Après la chute de Tripoli aux mains des rebelles en 2011, le ‘Guardian’ écrivit au sujet de l’attaque de l’OTAN :
‘Il peut maintenant être dit qu’en termes strictement militaires elle a réussi, et que politiquement ses partisans ont été justifiés en rétrospective par les foules se déversant sur les rues de Tripoli pour accueillir les convois de rebelles en début de semaine’.
Donc qui a gagné le débat: les partisans favorables ou opposés à l’offensive ?
‘Etant donné que c’était très serré, il ne servirait à rien de compter les points maintenant.’
En clair, on s’est bien amusé, et il n’y a plus lieu de discuter.
Un article du ‘Guardian’ , immédiatement après le massacre du 14 août, fit remarquer que la réaction de la communauté internationale ‘ne s’était pas montrée à la hauteur, vu la gravité des événements’. Les commentaires du gouvernement américain n’étaient que ‘des discours creux, à moins que et jusqu’à ce que les USA réduisent sensiblement leur 1,3 milliard d’aide à l’armée égyptienne’.
Ainsi, alors que le ‘Guardian’ avait assommé ses lecteurs à coups de ‘devoir de protection’ par la force en Libye, comme ils le fait toujours maintenant, suite à une prétendue attaque aux armes chimiques en Syrie, il suffisait en Egypte que le gouvernement suspende son aide militaire.
Le ‘Daily Telegraph’ se félicita également de l’attaque de la Libye par l’OTAN :
‘Alors que le filet se resserre autour de Mouamar Kadhafi et sa famille, l’OTAN devrait être félicitée pour avoir contribué au le succès des rebelles.’
Et, après Houla, Assad devait tout simplement partir :
‘Même les Russes, qui ont pourtant été très têtus sur la Syrie, doivent commencer à s’en rendre compte.’
Au contraire, curieusement, un article du ‘Telegraph’ suite au coup d’état, et après le massacre du 14 août, était intitulé :
‘La démocratie égyptienne au bord du gouffre.’
S’agissait-il d’humour noir?
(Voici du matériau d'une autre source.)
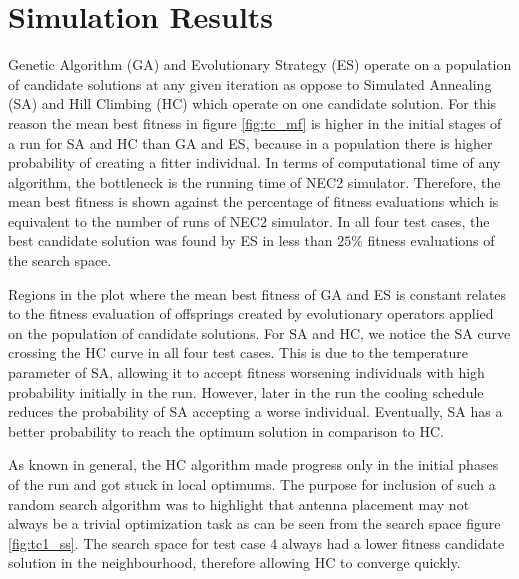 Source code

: \documentclass[conference]{IEEEtran}
\begin{document}
\section{Simulation Results}
\label{sec:results}
Genetic Algorithm (GA) and Evolutionary Strategy (ES) operate on a population of candidate solutions at any given iteration as oppose to Simulated Annealing (SA) and Hill Climbing (HC) which operate on one candidate solution. For this reason the mean best fitness in figure \ref{fig:tc_mf} is higher in the initial stages of a run for SA and HC than GA and ES, because in a population there is higher probability of creating a fitter individual. In terms of computational time of any algorithm, the bottleneck is the running time of NEC2 simulator. Therefore, the mean best fitness is shown against the percentage of fitness evaluations which is equivalent to the number of runs of NEC2 simulator. In all four test cases, the best candidate solution was found by ES in less than $25\%$ fitness evaluations of the search space. 

Regions in the plot where the mean best fitness of GA and ES is constant relates to the fitness evaluation of offsprings created by evolutionary operators applied on the population of candidate solutions. For SA and HC, we notice the SA curve crossing the HC curve in all four test cases. This is due to the temperature parameter of SA, allowing it to accept fitness worsening individuals with high probability initially in the run. However, later in the run the cooling schedule reduces the probability of SA accepting a worse individual. Eventually, SA has a better probability to reach the optimum solution in comparison to HC.

As known in general, the HC algorithm made progress only in the initial phases of the run and got stuck in local optimums. The purpose for inclusion of such a random search algorithm was to highlight that antenna placement may not always be a trivial optimization task as can be seen from the search space figure \ref{fig:tc1_ss}. The search space for test case 4 always had a lower fitness candidate solution in the neighbourhood, therefore allowing HC to converge quickly.
\end{document}
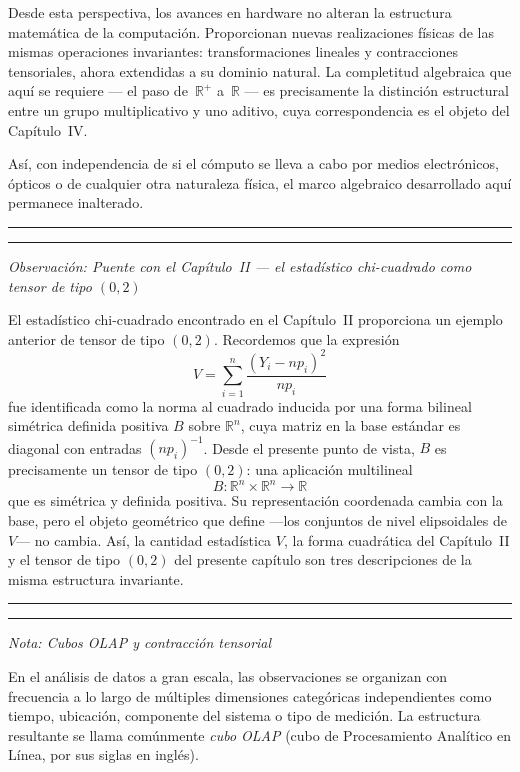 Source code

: \medskip

Desde esta perspectiva, los avances en hardware no alteran la estructura
matemática de la computación.
Proporcionan nuevas realizaciones físicas de las mismas operaciones
invariantes: transformaciones lineales y contracciones tensoriales, ahora
extendidas a su dominio natural.
La completitud algebraica que aquí se requiere --- el paso
de~$\mathbb{R}^+$ a~$\mathbb{R}$ --- es precisamente la distinción estructural
entre un grupo multiplicativo y uno aditivo, cuya correspondencia es el objeto
del Capítulo~IV.

\medskip

Así, con independencia de si el cómputo se lleva a cabo por medios
electrónicos, ópticos o de cualquier otra naturaleza física, el marco
algebraico desarrollado aquí permanece inalterado.

\medskip
\hrule
\bigskip

\bigskip
\hrule
\medskip

\textit{Observación: Puente con el Capítulo~II --- el estadístico chi-cuadrado
como tensor de tipo $(0,2)$}

\medskip

El estadístico chi-cuadrado encontrado en el Capítulo~II proporciona un ejemplo
anterior de tensor de tipo $(0,2)$.
Recordemos que la expresión
\[
V
=
\sum_{i=1}^{n}
\frac{(Y_i - np_i)^2}{np_i}
\]
fue identificada como la norma al cuadrado inducida por una forma bilineal
simétrica definida positiva $B$ sobre $\mathbb{R}^n$, cuya matriz en la base
estándar es diagonal con entradas $(np_i)^{-1}$.
Desde el presente punto de vista, $B$ es precisamente un tensor de tipo $(0,2)$:
una aplicación multilineal
\[
B : \mathbb{R}^n \times \mathbb{R}^n \longrightarrow \mathbb{R}
\]
que es simétrica y definida positiva.
Su representación coordenada cambia con la base, pero el objeto geométrico que
define ---los conjuntos de nivel elipsoidales de $V$--- no cambia.
Así, la cantidad estadística $V$, la forma cuadrática del Capítulo~II y el
tensor de tipo $(0,2)$ del presente capítulo son tres descripciones de la
misma estructura invariante.

\medskip
\hrule
\bigskip

\bigskip
\hrule
\medskip

\textit{Nota: Cubos OLAP y contracción tensorial}

\medskip

En el análisis de datos a gran escala, las observaciones se organizan con
frecuencia a lo largo de múltiples dimensiones categóricas independientes como
tiempo, ubicación, componente del sistema o tipo de medición.
La estructura resultante se llama comúnmente \emph{cubo OLAP} (cubo de
Procesamiento Analítico en Línea, por sus siglas en inglés).

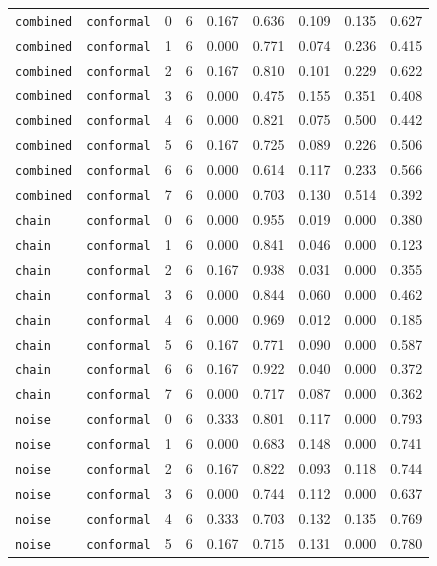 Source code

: \documentclass{article}
\begin{document}
\begin{center}
\begin{tabular}{lllcccccc}
\texttt{combined} & \texttt{conformal} & 0 & 6 & 0.167 & 0.636 & 0.109 & 0.135 & 0.627 \\
\texttt{combined} & \texttt{conformal} & 1 & 6 & 0.000 & 0.771 & 0.074 & 0.236 & 0.415 \\
\texttt{combined} & \texttt{conformal} & 2 & 6 & 0.167 & 0.810 & 0.101 & 0.229 & 0.622 \\
\texttt{combined} & \texttt{conformal} & 3 & 6 & 0.000 & 0.475 & 0.155 & 0.351 & 0.408 \\
\texttt{combined} & \texttt{conformal} & 4 & 6 & 0.000 & 0.821 & 0.075 & 0.500 & 0.442 \\
\texttt{combined} & \texttt{conformal} & 5 & 6 & 0.167 & 0.725 & 0.089 & 0.226 & 0.506 \\
\texttt{combined} & \texttt{conformal} & 6 & 6 & 0.000 & 0.614 & 0.117 & 0.233 & 0.566 \\
\texttt{combined} & \texttt{conformal} & 7 & 6 & 0.000 & 0.703 & 0.130 & 0.514 & 0.392 \\
\texttt{chain} & \texttt{conformal} & 0 & 6 & 0.000 & 0.955 & 0.019 & 0.000 & 0.380 \\
\texttt{chain} & \texttt{conformal} & 1 & 6 & 0.000 & 0.841 & 0.046 & 0.000 & 0.123 \\
\texttt{chain} & \texttt{conformal} & 2 & 6 & 0.167 & 0.938 & 0.031 & 0.000 & 0.355 \\
\texttt{chain} & \texttt{conformal} & 3 & 6 & 0.000 & 0.844 & 0.060 & 0.000 & 0.462 \\
\texttt{chain} & \texttt{conformal} & 4 & 6 & 0.000 & 0.969 & 0.012 & 0.000 & 0.185 \\
\texttt{chain} & \texttt{conformal} & 5 & 6 & 0.167 & 0.771 & 0.090 & 0.000 & 0.587 \\
\texttt{chain} & \texttt{conformal} & 6 & 6 & 0.167 & 0.922 & 0.040 & 0.000 & 0.372 \\
\texttt{chain} & \texttt{conformal} & 7 & 6 & 0.000 & 0.717 & 0.087 & 0.000 & 0.362 \\
\texttt{noise} & \texttt{conformal} & 0 & 6 & 0.333 & 0.801 & 0.117 & 0.000 & 0.793 \\
\texttt{noise} & \texttt{conformal} & 1 & 6 & 0.000 & 0.683 & 0.148 & 0.000 & 0.741 \\
\texttt{noise} & \texttt{conformal} & 2 & 6 & 0.167 & 0.822 & 0.093 & 0.118 & 0.744 \\
\texttt{noise} & \texttt{conformal} & 3 & 6 & 0.000 & 0.744 & 0.112 & 0.000 & 0.637 \\
\texttt{noise} & \texttt{conformal} & 4 & 6 & 0.333 & 0.703 & 0.132 & 0.135 & 0.769 \\
\texttt{noise} & \texttt{conformal} & 5 & 6 & 0.167 & 0.715 & 0.131 & 0.000 & 0.780 \\
\bottomrule
\end{tabular}
\end{center}
\end{document}
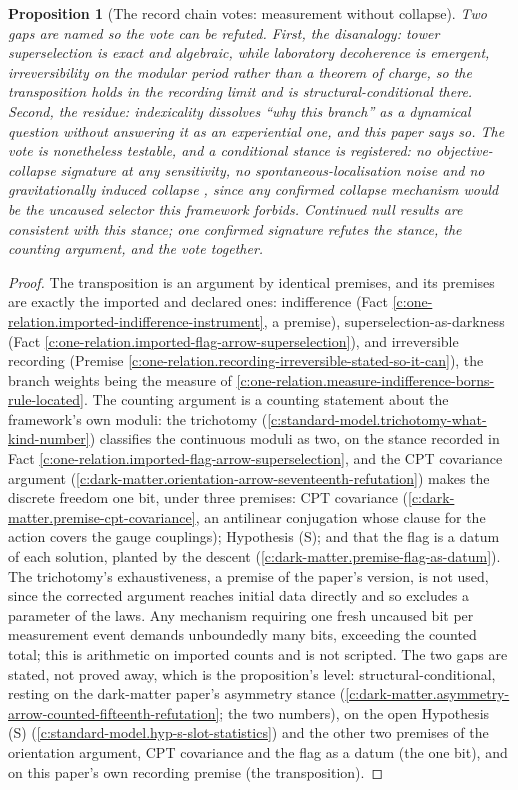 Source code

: \documentclass[11pt]{article}
\newtheorem{proposition}[theorem]{Proposition}
\theoremstyle{definition}
\theoremstyle{plain}
\begin{document}
\begin{proposition}[The record chain votes: measurement without collapse]
Two gaps are named so the vote can be refuted. First, the \emph{disanalogy}: tower superselection is exact and algebraic, while laboratory decoherence is emergent, irreversibility on the modular period rather than a theorem of charge, so the transposition holds in the recording limit and is structural-conditional there. Second, the \emph{residue}: indexicality dissolves ``why this branch'' as a dynamical question without answering it as an experiential one, and this paper says so. The vote is nonetheless testable, and a conditional stance is registered: no objective-collapse signature at any sensitivity, no spontaneous-localisation noise and no gravitationally induced collapse \cite{GRW1986, Penrose1996}, since any confirmed collapse mechanism would be the uncaused selector this framework forbids. Continued null results are consistent with this stance; one confirmed signature refutes the stance, the counting argument, and the vote together.
\end{proposition}
\begin{proof}
The transposition is an argument by identical premises, and its premises are exactly the imported and declared ones: indifference (Fact \ref{c:one-relation.imported-indifference-instrument}, a premise), superselection-as-darkness (Fact \ref{c:one-relation.imported-flag-arrow-superselection}), and irreversible recording (Premise \ref{c:one-relation.recording-irreversible-stated-so-it-can}), the branch weights being the measure of \ref{c:one-relation.measure-indifference-borns-rule-located}. The counting argument is a counting statement about the framework's own moduli: the trichotomy (\ref{c:standard-model.trichotomy-what-kind-number}) classifies the continuous moduli as two, on the stance recorded in Fact \ref{c:one-relation.imported-flag-arrow-superselection}, and the CPT covariance argument (\ref{c:dark-matter.orientation-arrow-seventeenth-refutation}) makes the discrete freedom one bit, under three premises: CPT covariance (\ref{c:dark-matter.premise-cpt-covariance}, an antilinear conjugation whose clause for the action covers the gauge couplings); Hypothesis (S); and that the flag is a datum of each solution, planted by the descent (\ref{c:dark-matter.premise-flag-as-datum}). The trichotomy's exhaustiveness, a premise of the paper's version, is not used, since the corrected argument reaches initial data directly and so excludes a parameter of the laws. Any mechanism requiring one fresh uncaused bit per measurement event demands unboundedly many bits, exceeding the counted total; this is arithmetic on imported counts and is not scripted. The two gaps are stated, not proved away, which is the proposition's level: structural-conditional, resting on the dark-matter paper's asymmetry stance (\ref{c:dark-matter.asymmetry-arrow-counted-fifteenth-refutation}; the two numbers), on the open Hypothesis (S) (\ref{c:standard-model.hyp-s-slot-statistics}) and the other two premises of the orientation argument, CPT covariance and the flag as a datum (the one bit), and on this paper's own recording premise (the transposition).

\end{proof}
\end{document}
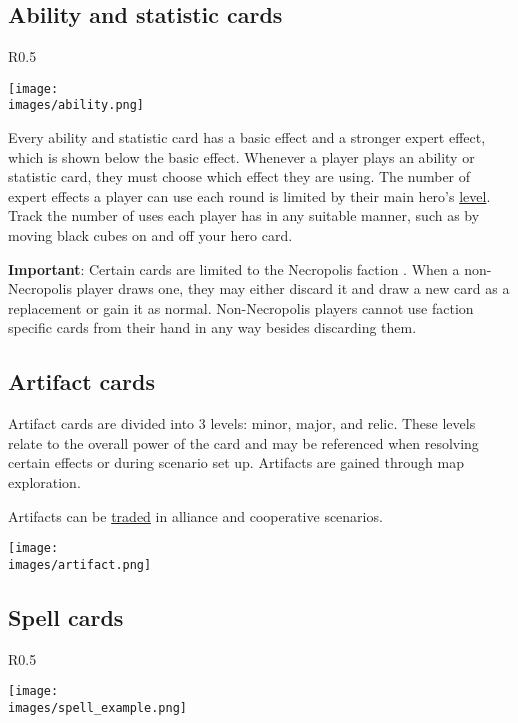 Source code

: \clearpage
\subsection*{\hypertarget{Ability}{Ability and statistic cards}}
\begin{wrapfigure}{R}{0.5\textwidth}

    \texttt{[image: \\images/ability.png]}

\end{wrapfigure}

Every ability and statistic card has a basic effect and a stronger expert effect, which is shown below the basic effect. Whenever a player plays an ability or statistic card, they must choose which effect they are using. The number of expert  effects a player can use each round is limited by their main hero’s \hyperlink{Level}{level}. Track the number of uses each player has in any suitable manner, such as by moving black cubes on and off your hero card.\par
\textbf{Important}: Certain cards are limited to the Necropolis faction . When a non-Necropolis player draws one, they may either discard it and draw a new card as a replacement or gain it as normal. Non-Necropolis players cannot use faction specific cards from their hand in any way besides discarding them.

\subsection*{Artifact cards}
Artifact cards are divided into 3 levels: minor, major, and relic. These levels relate to the overall power of the card and may be referenced when resolving certain effects or during scenario set up. Artifacts are gained through map exploration.\par
Artifacts can be \hyperlink{Trading}{traded} in alliance and cooperative scenarios.\par
\texttt{[image: \\images/artifact.png]}


\clearpage

\subsection*{\hypertarget{spells}{Spell cards}}
\begin{wrapfigure}{R}{0.5\textwidth}
    \begin{center}
    \texttt{[image: \\images/spell\_example.png]}
    \end{center}
\end{wrapfigure}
L’éditorial avertissait que, si l’ordre public était menacé, ou ne pouvait être maintenu que grâce à l’état d’urgence, alors les perspectives pour la démocratie en Egypte seraient effectivement sombres.’
Comme si le massacre de centaines de civils par une junte militaire n’indiquait pas déjà l’effondrement complet de la ‘démocratie’ et de l’ ‘ordre public’.
L’Occident devrait-il prendre des mesures d’ordre militaire ? Hélas, ‘nous ne sommes pas en mesure d’intervenir’, mais en utilisant les leviers économiques, ‘nous devons nous efforcer d’exercer notre influence là où nous le pouvons.’
ATTAQUE AU GAZ A DAMAS ? DES LIGNES ROUGES FRANCHIES, BRISEES, ECRASEES
Une semaine après le massacre en Egypte, des nouvelles émergèrent d’une importante attaque au gaz qui aurait tué des centaines de civils à Damas, en Syrie. Sarah Smith de Channel 4 posa la question qui semble venir si naturellement à l’esprit des journalistes britanniques :
‘L’horreur des armes chimiques en Syrie – le moment est-il venu d’intervenir ? » (Smith, Snowmail, 22 août 2013)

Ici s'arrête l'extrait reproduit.